• **Exercise requirements**
Show every line of the data below that includes the word "command".
(Beginning of Task input)
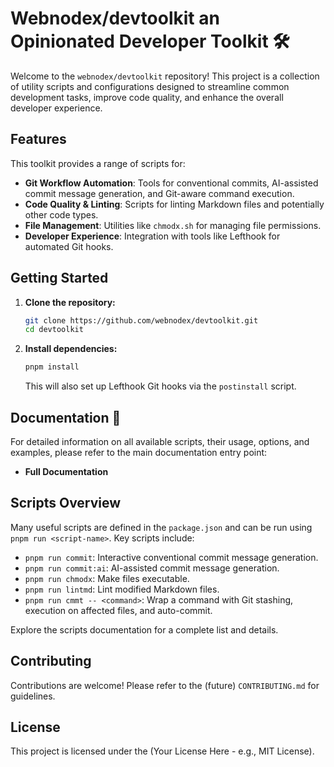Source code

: # Webnodex/devtoolkit an Opinionated Developer Toolkit 🛠️

Welcome to the `webnodex/devtoolkit` repository! This project is a collection of utility scripts and configurations designed to streamline common development tasks, improve code quality, and enhance the overall developer experience.

## Features

This toolkit provides a range of scripts for:

- **Git Workflow Automation**: Tools for conventional commits, AI-assisted commit message generation, and Git-aware command execution.
- **Code Quality & Linting**: Scripts for linting Markdown files and potentially other code types.
- **File Management**: Utilities like `chmodx.sh` for managing file permissions.
- **Developer Experience**: Integration with tools like Lefthook for automated Git hooks.

## Getting Started

1. **Clone the repository:**

   ```bash
   git clone https://github.com/webnodex/devtoolkit.git
   cd devtoolkit
   ```

2. **Install dependencies:**

   ```bash
   pnpm install
   ```

   This will also set up Lefthook Git hooks via the `postinstall` script.

## Documentation 📖

For detailed information on all available scripts, their usage, options, and examples, please refer to the main documentation entry point:

- **Full Documentation**

## Scripts Overview

Many useful scripts are defined in the `package.json` and can be run using `pnpm run <script-name>`. Key scripts include:

- `pnpm run commit`: Interactive conventional commit message generation.
- `pnpm run commit:ai`: AI-assisted commit message generation.
- `pnpm run chmodx`: Make files executable.
- `pnpm run lintmd`: Lint modified Markdown files.
- `pnpm run cmmt -- <command>`: Wrap a command with Git stashing, execution on affected files, and auto-commit.

Explore the scripts documentation for a complete list and details.

## Contributing

Contributions are welcome! Please refer to the (future) `CONTRIBUTING.md` for guidelines.

## License

This project is licensed under the (Your License Here - e.g., MIT License).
(End of Task input)
• **Answer space**
- **Git Workflow Automation**: Tools for conventional commits, AI-assisted commit message generation, and Git-aware command execution.
- `pnpm run cmmt -- <command>`: Wrap a command with Git stashing, execution on affected files, and auto-commit.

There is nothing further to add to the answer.